01 五人の少女
気が付けば、浴槽に張られた妙に鮮やかな赤色の暖かな粘液に全身を浸けられていた。ぬとぬとしていて気持ちが悪い……。
浴槽から出ると、粘液は全て浴槽に戻っていき、俺の身体は全く濡れていない。何だこれ? 手品か?
周囲には、俺が知っている物の何とも符合しない、これまで見た事も無い謎の奇妙な装置が多数置かれ、浴槽と光を放つケーブル状の線で接続されて、ピカピカと輝いている。
何らかの機械なのだろうか? 単なるオブジェなのだろうか? 不思議な光を眺めていると、その人の存在に気が付いた。
物の中に紛れて置かれた普通の椅子の上に、これまた見た事も無いデザインの、それでいてなんとなく女王様っぽい格好をしたお姉さんが立っていた。
ニコニコ笑顔で俺を見下ろしているが、顔つきは女王様っぽくなく、勉強が大好きな委員長という感じである。

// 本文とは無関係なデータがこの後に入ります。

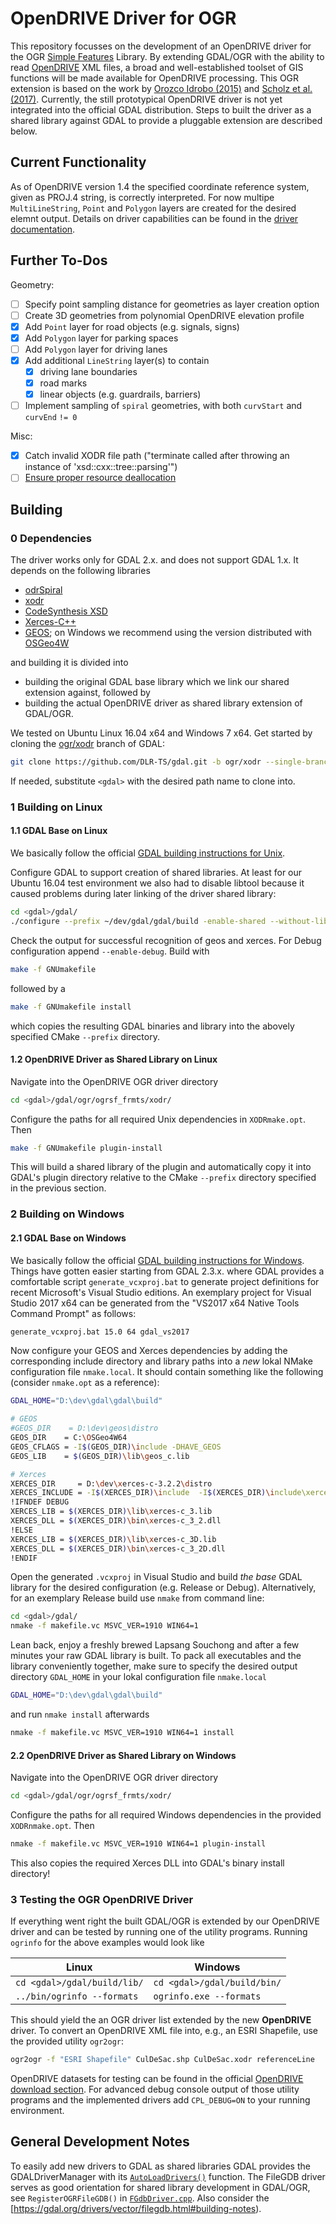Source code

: # OpenDRIVE Driver for OGR
This repository focusses on the development of an OpenDRIVE driver for the OGR [Simple Features](http://www.opengeospatial.org/standards/sfa) Library. By extending GDAL/OGR with the ability to read [OpenDRIVE](http://www.opendrive.org/) XML files, a broad and well-established toolset of GIS functions will be made available for OpenDRIVE processing. This OGR extension is based on the work by [Orozco Idrobo (2015)][@OrozcoIdrobo2015] and [Scholz et al. (2017)][@Scholz2017]. Currently, the still prototypical OpenDRIVE driver is not yet integrated into the official GDAL distribution. Steps to built the driver as a shared library against GDAL to provide a pluggable extension are described below.

## Current Functionality
As of OpenDRIVE version 1.4 the specified coordinate reference system, given as PROJ.4 string, is correctly interpreted. For now multipe `MultiLineString`, `Point` and `Polygon` layers are created for the desired elemnt output. Details on driver capabilities can be found in the [driver documentation](https://github.com/DLR-TS/gdal/blob/ogr/xodr/gdal/ogr/ogrsf_frmts/xodr/drv_xodr.html).

## Further To-Dos
Geometry:
- [ ] Specify point sampling distance for geometries as layer creation option
- [ ] Create 3D geometries from polynomial OpenDRIVE elevation profile
- [x] Add `Point` layer for road objects (e.g. signals, signs)
- [x] Add `Polygon` layer for parking spaces
- [ ] Add `Polygon` layer for driving lanes
- [x] Add additional `LineString` layer(s) to contain
  - [x] driving lane boundaries
  - [x] road marks
  - [x] linear objects (e.g. guardrails, barriers)
- [ ] Implement sampling of `spiral` geometries, with both `curvStart` and `curvEnd` `!= 0`

Misc:
- [x] Catch invalid XODR file path ("terminate called after throwing an instance of 'xsd::cxx::tree::parsing<char>'")
- [ ] [Ensure proper resource deallocation](https://trac.osgeo.org/gdal/wiki/FAQMiscellaneous#HowshouldIdeallocateresourcesacquaintedfromGDALonWindows)

## Building
### 0 Dependencies
The driver works only for GDAL 2.x. and does not support GDAL 1.x. It depends on the following libraries

- [odrSpiral](https://github.com/DLR-TS/odrSpiral)
- [xodr](https://github.com/DLR-TS/xodr)
- [CodeSynthesis XSD](http://codesynthesis.com/products/xsd/)
- [Xerces-C++](https://xerces.apache.org/xerces-c/)
- [GEOS](https://trac.osgeo.org/geos/); on Windows we recommend using the version distributed with [OSGeo4W](https://trac.osgeo.org/osgeo4w/)

and building it is divided into

- building the original GDAL base library which we link our shared extension against, followed by
- building the actual OpenDRIVE driver as shared library extension of GDAL/OGR.

We tested on Ubuntu Linux 16.04 x64 and Windows 7 x64. Get started by cloning the [ogr/xodr](https://github.com/DLR-TS/gdal/tree/ogr/xodr) branch of GDAL:
```bash
git clone https://github.com/DLR-TS/gdal.git -b ogr/xodr --single-branch <gdal>
```
If needed, substitute `<gdal>` with the desired path name to clone into. 

### 1 Building on Linux
#### 1.1 GDAL Base on Linux
We basically follow the official [GDAL building instructions for Unix](https://trac.osgeo.org/gdal/wiki/BuildingOnUnix).

Configure GDAL to support creation of shared libraries. At least for our Ubuntu 16.04 test environment we also had to disable libtool because it caused problems during later linking of the driver shared library:
```bash
cd <gdal>/gdal/
./configure --prefix ~/dev/gdal/gdal/build -enable-shared --without-libtool --with-geos=yes
```
Check the output for successful recognition of geos and xerces. For Debug configuration append `--enable-debug`. Build with
```bash
make -f GNUmakefile
```
followed by a 
```bash
make -f GNUmakefile install
```

which copies the resulting GDAL binaries and library  into the abovely specified CMake `--prefix` directory.

#### 1.2 OpenDRIVE Driver as Shared Library on Linux
Navigate into the OpenDRIVE OGR driver directory
```bash
cd <gdal>/gdal/ogr/ogrsf_frmts/xodr/
```
Configure the paths for all required Unix dependencies in `XODRmake.opt`. Then
```bash
make -f GNUmakefile plugin-install
```
This will build a shared library of the plugin and automatically copy it into GDAL's plugin directory relative to the CMake `--prefix` directory specified in the previous section.

### 2 Building on Windows
#### 2.1 GDAL Base on Windows
We basically follow the official [GDAL building instructions for Windows](https://trac.osgeo.org/gdal/wiki/BuildingOnWindows). Things have gotten easier starting from GDAL 2.3.x. where GDAL provides a comfortable script `generate_vcxproj.bat` to generate project definitions for recent Microsoft's Visual Studio editions. An exemplary project for Visual Studio 2017 x64 can be generated from the "VS2017 x64 Native Tools Command Prompt" as follows:
```bash
generate_vcxproj.bat 15.0 64 gdal_vs2017
```
Now configure your GEOS and Xerces dependencies by adding the corresponding include directory and library paths into a _new_ lokal NMake configuration file `nmake.local`. It should contain something like the following (consider `nmake.opt` as a reference):
```bash
GDAL_HOME="D:\dev\gdal\gdal\build"

# GEOS
#GEOS_DIR    = D:\dev\geos\distro
GEOS_DIR    = C:\OSGeo4W64
GEOS_CFLAGS = -I$(GEOS_DIR)\include -DHAVE_GEOS
GEOS_LIB    = $(GEOS_DIR)\lib\geos_c.lib

# Xerces
XERCES_DIR     = D:\dev\xerces-c-3.2.2\distro
XERCES_INCLUDE = -I$(XERCES_DIR)\include  -I$(XERCES_DIR)\include\xercesc
!IFNDEF DEBUG
XERCES_LIB = $(XERCES_DIR)\lib\xerces-c_3.lib
XERCES_DLL = $(XERCES_DIR)\bin\xerces-c_3_2.dll
!ELSE
XERCES_LIB = $(XERCES_DIR)\lib\xerces-c_3D.lib
XERCES_DLL = $(XERCES_DIR)\bin\xerces-c_3_2D.dll
!ENDIF
```
Open the generated `.vcxproj` in Visual Studio and build *the base* GDAL library for the desired configuration (e.g. Release or Debug). Alternatively, for an exemplary Release build use `nmake` from command line:
```bash
cd <gdal>/gdal/
nmake -f makefile.vc MSVC_VER=1910 WIN64=1
```
Lean back, enjoy a freshly brewed Lapsang Souchong and after a few minutes your raw GDAL library is built. To pack all executables and the library conveniently together, make sure to specify the desired output directory `GDAL_HOME` in your lokal configuration file `nmake.local`
```bash
GDAL_HOME="D:\dev\gdal\gdal\build"
```
and run `nmake install` afterwards
```bash
nmake -f makefile.vc MSVC_VER=1910 WIN64=1 install
```

#### 2.2 OpenDRIVE Driver as Shared Library on Windows
Navigate into the OpenDRIVE OGR driver directory
```bash
cd <gdal>/gdal/ogr/ogrsf_frmts/xodr/
```
Configure the paths for all required Windows dependencies in the provided `XODRnmake.opt`. Then
```bash
nmake -f makefile.vc MSVC_VER=1910 WIN64=1 plugin-install
```
This also copies the required Xerces DLL into GDAL's binary install directory!

### 3 Testing the OGR OpenDRIVE Driver
If everything went right the built GDAL/OGR is extended by our OpenDRIVE driver and can be tested by running one of the utility programs. Running `ogrinfo` for the above examples would look like

| Linux  		      | Windows                      |
| --------------------------- | ---------------------------- |
| `cd <gdal>/gdal/build/lib/` | `cd <gdal>/gdal/build/bin/`  |
| `../bin/ogrinfo --formats`  | `ogrinfo.exe --formats`	     |

This should yield the an OGR driver list extended by the new **OpenDRIVE** driver. To convert an OpenDRIVE XML file into, e.g., an ESRI Shapefile, use the provided utility `ogr2ogr`:
```bash
ogr2ogr -f "ESRI Shapefile" CulDeSac.shp CulDeSac.xodr referenceLine
```
OpenDRIVE datasets for testing can be found in the official [OpenDRIVE download section](http://opendrive.org/download.html). For advanced debug console output of those utility programs and the implemented drivers add `CPL_DEBUG=ON` to your running environment.
  				
## General Development Notes
To easily add new drivers to GDAL as shared libraries GDAL provides the GDALDriverManager with its [`AutoLoadDrivers()`](https://gdal.org/doxygen/classGDALDriverManager.html#a77417ede570b33695e5b318fbbdb1968) function. The FileGDB driver serves as good orientation for shared library development in GDAL/OGR, see `RegisterOGRFileGDB()` in [`FGdbDriver.cpp`](../filegdb/FGdbDriver.cpp). Also consider the [https://gdal.org/drivers/vector/filegdb.html#building-notes).

[@OrozcoIdrobo2015]: http://elib.dlr.de/103827/ "Orozco Idrobo, Ana Maria (2015). Extension of the Geospatial Data Abstraction Library (GDAL/OGR) for OpenDRIVE Support in GIS Applications for Visualisation and Data Accumulation for Driving Simulators. Master's thesis, Technical University of Munich."
[@Scholz2017]: http://elib.dlr.de/110123/ "Scholz, Michael and Orozco Idrobo, Ana Maria (2017). Supporting the Implementation of Driving Simulator Environments Through Established GIS Approaches by Extending the Geospatial Data Abstraction Library (GDAL) with OpenDRIVE. In: Proceedings of the Driving Simulator Conference 2017 Europe VR, pp. 51-54. Driving Simulation Conference 2017, Stuttgart, Germany."
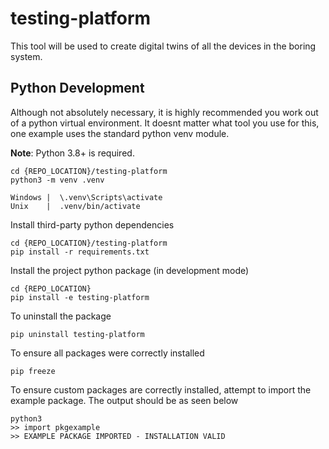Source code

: # testing-platform
This tool will be used to create digital twins of all the devices in the boring system.

## Python Development 
Although not absolutely necessary, it is highly recommended you work out of a python virtual environment. It doesnt matter what tool you use for this, one example uses
the standard python venv module. 

**Note**: Python 3.8+ is required.
```
cd {REPO_LOCATION}/testing-platform
python3 -m venv .venv

Windows |  \.venv\Scripts\activate 
Unix    |  .venv/bin/activate
```

Install third-party python dependencies
```
cd {REPO_LOCATION}/testing-platform
pip install -r requirements.txt
```

Install the project python package (in development mode)
```
cd {REPO_LOCATION}
pip install -e testing-platform 
```

To uninstall the package
```
pip uninstall testing-platform
```

To ensure all packages were correctly installed
```
pip freeze
```

To ensure custom packages are correctly installed, attempt to import the example package. The output should be as seen below
```
python3
>> import pkgexample
>> EXAMPLE PACKAGE IMPORTED - INSTALLATION VALID
```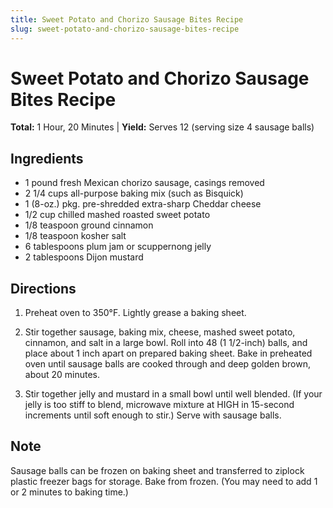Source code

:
 ```yaml
---
title: Sweet Potato and Chorizo Sausage Bites Recipe
slug: sweet-potato-and-chorizo-sausage-bites-recipe
---
```


# Sweet Potato and Chorizo Sausage Bites Recipe

**Total:** 1 Hour, 20 Minutes | **Yield:** Serves 12 (serving size 4 sausage balls)

## Ingredients

- 1 pound fresh Mexican chorizo sausage, casings removed
- 2 1/4 cups all-purpose baking mix (such as Bisquick)
- 1 (8-oz.) pkg. pre-shredded extra-sharp Cheddar cheese
- 1/2 cup chilled mashed roasted sweet potato
- 1/8 teaspoon ground cinnamon
- 1/8 teaspoon kosher salt
- 6 tablespoons plum jam or scuppernong jelly
- 2 tablespoons Dijon mustard

## Directions

1. Preheat oven to 350°F. Lightly grease a baking sheet.

2. Stir together sausage, baking mix, cheese, mashed sweet potato, cinnamon, and salt in a large bowl. Roll into 48 (1 1/2-inch) balls, and place about 1 inch apart on prepared baking sheet. Bake in preheated oven until sausage balls are cooked through and deep golden brown, about 20 minutes.

3. Stir together jelly and mustard in a small bowl until well blended. (If your jelly is too stiff to blend, microwave mixture at HIGH in 15-second increments until soft enough to stir.) Serve with sausage balls.

## Note
Sausage balls can be frozen on baking sheet and transferred to ziplock plastic freezer bags for storage. Bake from frozen. (You may need to add 1 or 2 minutes to baking time.)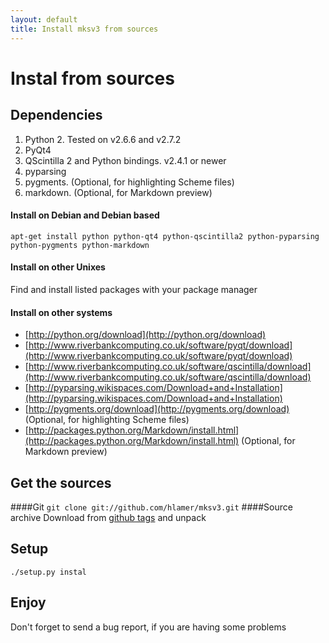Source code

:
 ```yaml
---
layout: default
title: Install mksv3 from sources
---
```


# Instal from sources

## Dependencies
1. Python 2. Tested on v2.6.6 and v2.7.2
2. PyQt4
3. QScintilla 2 and Python bindings. v2.4.1 or newer
4. pyparsing
5. pygments. (Optional, for highlighting Scheme files)
6. markdown. (Optional, for Markdown preview)

#### Install on Debian and Debian based

   `apt-get install python python-qt4 python-qscintilla2 python-pyparsing python-pygments python-markdown`
#### Install on other Unixes
   Find and install listed packages with your package manager
#### Install on other systems

* [http://python.org/download](http://python.org/download)
* [http://www.riverbankcomputing.co.uk/software/pyqt/download](http://www.riverbankcomputing.co.uk/software/pyqt/download)
* [http://www.riverbankcomputing.co.uk/software/qscintilla/download](http://www.riverbankcomputing.co.uk/software/qscintilla/download)
* [http://pyparsing.wikispaces.com/Download+and+Installation](http://pyparsing.wikispaces.com/Download+and+Installation)
* [http://pygments.org/download](http://pygments.org/download) (Optional, for highlighting Scheme files)
* [http://packages.python.org/Markdown/install.html](http://packages.python.org/Markdown/install.html) (Optional, for Markdown preview)

## Get the sources
####Git
`git clone git://github.com/hlamer/mksv3.git`
####Source archive
Download from [github tags](https://github.com/hlamer/mksv3/tags) and unpack

## Setup
    
`./setup.py instal`

## Enjoy
Don't forget to send a bug report, if you are having some problems
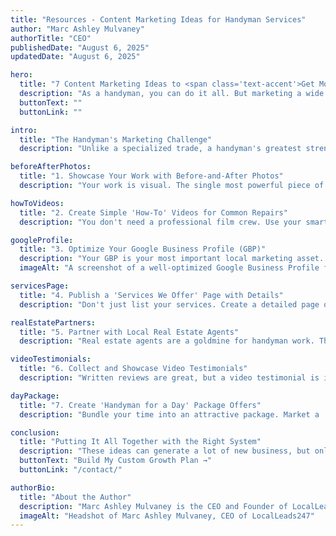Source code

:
 ```yaml
---
title: "Resources - Content Marketing Ideas for Handyman Services"
author: "Marc Ashley Mulvaney"
authorTitle: "CEO"
publishedDate: "August 6, 2025"
updatedDate: "August 6, 2025"

hero:
  title: "7 Content Marketing Ideas to <span class='text-accent'>Get More Handyman Jobs</span> in Las Vegas"
  description: "As a handyman, you can do it all. But marketing a wide range of skills can be tough. Here are 7 proven content ideas to build trust, attract more clients, and keep your schedule full."
  buttonText: ""
  buttonLink: ""

intro:
  title: "The Handyman's Marketing Challenge"
  description: "Unlike a specialized trade, a handyman's greatest strength—versatility—can also be a marketing weakness. How do you advertise for 'a little bit of everything'? The key is to stop thinking about selling your services and start thinking about demonstrating your expertise and reliability. Content marketing is the perfect tool for this."

beforeAfterPhotos:
  title: "1. Showcase Your Work with Before-and-After Photos"
  description: "Your work is visual. The single most powerful piece of content you can create is a high-quality before-and-after photo. Whether it's a perfectly patched piece of drywall, a newly mounted TV, or a freshly painted room, these images are undeniable proof of your skill. Share them on your website, your Google Business Profile, and social media."

howToVideos:
  title: "2. Create Simple 'How-To' Videos for Common Repairs"
  description: "You don't need a professional film crew. Use your smartphone to record short, helpful videos (1-2 minutes) explaining how to do a simple task, like fixing a running toilet or changing an air filter. This positions you as a helpful expert. Homeowners who see your expertise are more likely to call you when they have a job they *can't* do themselves."

googleProfile:
  title: "3. Optimize Your Google Business Profile (GBP)"
  description: "Your GBP is your most important local marketing asset. It's not just a listing; it's a content platform. Regularly upload photos of your work, post weekly updates about services you're offering, and actively encourage and respond to customer reviews. This is a core part of modern local SEO"
  imageAlt: "A screenshot of a well-optimized Google Business Profile for a handyman, showing recent posts and photos."

servicesPage:
  title: "4. Publish a 'Services We Offer' Page with Details"
  description: "Don't just list your services. Create a detailed page on your website that explains *what* you do. Have a section for 'Drywall & Painting,' 'Minor Electrical,' 'Assembly,' etc. This helps Google understand the full scope of your expertise and helps you rank for hundreds of specific, long-tail searches."

realEstatePartners:
  title: "5. Partner with Local Real Estate Agents"
  description: "Real estate agents are a goldmine for handyman work. They constantly need reliable professionals for pre-sale repairs and new homeowner 'to-do' lists. Create a simple, one-page PDF or info packet specifically for real estate agents that outlines your services and makes it easy for them to refer you."

videoTestimonials:
  title: "6. Collect and Showcase Video Testimonials"
  description: "Written reviews are great, but a video testimonial is incredibly powerful. After a successful job, simply ask a happy client if they'd be willing to say a few words on camera about their experience. A 30-second clip of a real customer praising your work is more persuasive than any ad you could ever run."

dayPackage:
  title: "7. Create 'Handyman for a Day' Package Offers"
  description: "Bundle your time into an attractive package. Market a 'Handyman for a Day' or 'Half-Day' special on social media and your website. This is an easy-to-understand offer that's perfect for homeowners with a long list of small tasks they need done at once."

conclusion:
  title: "Putting It All Together with the Right System"
  description: "These ideas can generate a lot of new business, but only if you have a system to manage it. Juggling calls, texts, and emails from all these new leads can be overwhelming. That's where a platform like our **All-in-One Business OS** becomes essential. It provides the tools to manage your schedule, automate your follow-up, and ensure no lead ever gets lost in the shuffle.<br><br>If you're ready to combine these powerful marketing ideas with a system that can handle the growth, we're here to help."
  buttonText: "Build My Custom Growth Plan →"
  buttonLink: "/contact/"

authorBio:
  title: "About the Author"
  description: "Marc Ashley Mulvaney is the CEO and Founder of LocalLeads247. With over 27 years of experience at the forefront of digital marketing and e-commerce, Marc is dedicated to bringing enterprise-level growth strategies to local home service businesses in Las Vegas."
  imageAlt: "Headshot of Marc Ashley Mulvaney, CEO of LocalLeads247"
---
```

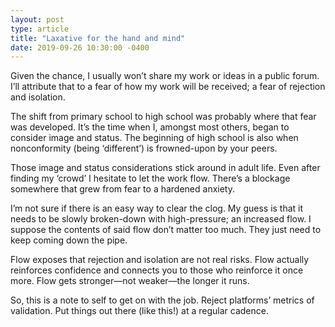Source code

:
 ```yaml
---
layout: post
type: article
title: "Laxative for the hand and mind"
date: 2019-09-26 10:30:00 -0400
---
```


Given the chance, I usually won’t share my work or ideas in a public forum. I’ll attribute that to a fear of how my work will be received; a fear of rejection and isolation.

The shift from primary school to high school was probably where that fear was developed. It’s the time when I, amongst most others, began to consider image and status. The beginning of high school is also when nonconformity (being ‘different’) is frowned-upon by your peers.

Those image and status considerations stick around in adult life. Even after finding my ‘crowd’ I hesitate to let the work flow. There’s a blockage somewhere that grew from fear to a hardened anxiety.

I’m not sure if there is an easy way to clear the clog. My guess is that it needs to be slowly broken-down with high-pressure; an increased flow. I suppose the contents of said flow don’t matter too much. They just need to keep coming down the pipe.

Flow exposes that rejection and isolation are not real risks. Flow actually reinforces confidence and connects you to those who reinforce it once more. Flow gets stronger—not weaker—the longer it runs.

So, this is a note to self to get on with the job. Reject platforms’ metrics of validation. Put things out there (like this!) at a regular cadence.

「おはようございます! 詳しい説明は省きますが、あなたは死んでしまいました。そういう訳で、別世界に今すぐ転生しましょう!」
転生。ネットにそういう小説が大量に溢れている事は知っている。だが、まさか自分の身に起こる事だとは思っていなかった。
というか、これは大変にうさん臭い。
転生とか、現実にあるわけが無い。何かの悪徳商法か、マルチ商法か……?
もしや、おかしな宗教団体の犯罪に巻き込まれているのでは……?
「……転生?すると、俺に何か良い事があるんでしょうか? 転生先で何をすればいいのかもわかりませんし、今回の話は無かった事に……」
「前世の記憶を持ったまま、お好きに第二の人生を歩めるんですよお! さらに、今なら豪華な特典付き! それに、私の評価が上がって、お賃金も上がるはず! 何故なのか判らないんですが、ずっと断られ続けてて、今回断られると、わ、わ、私の立場が危ういんです!!!」
話を途中で遮られた上に、俺のメリットが少ない気がするぞ……。
前世の記憶って言ったって、俺の人生はロクなもんじゃなかった。そんな記憶を持ったまま転生して、何が良いのか。
そういえば、死んだときの記憶が無い。もしや、過労で死んでしまったのだろうか?
俺、本当に死んだの?
「……一応聞きますけど、豪華な特典って何でしょう?」
「新世界の旅道具一式に加えて、この『モンスターボトル』が支給されます! このボトルに契約を交わした好きなモンスターを入れて、転生先に持っていって活用する事が出来るんですよ! ああっ、これはすごいいいぃ!! 出血大サービスなんですよおおっ!!」
お姉さんが取り出したのはペットボトルのような大きさの容器だった。と、いうか、どう見ても自販機で売ってるペットボトルだ。手触りも、重さも、素材感も完全にコンビニで買えるペットボトル。ラベルには、日本語でモンスターボトルと書いてある……。
「まぁ、他のボトルマスターとのバトルに負け続けると、罰則もあるんですが…」
「罰則って何ですか?」
「あっ、モンスターは、この中からご自由にお選びになって、ご契約をどうぞ!」
お姉さんが俺の質問を無視してパチンと指を鳴らすと、背後の照明が灯り、地下からにょきにょきと上がってきた複数の細長い檻の中で、5人の少女達が鎖や縄に繋がれて、ハイライトの消えた瞳を床に向け、絶望した顔でうなだれているのが見えた。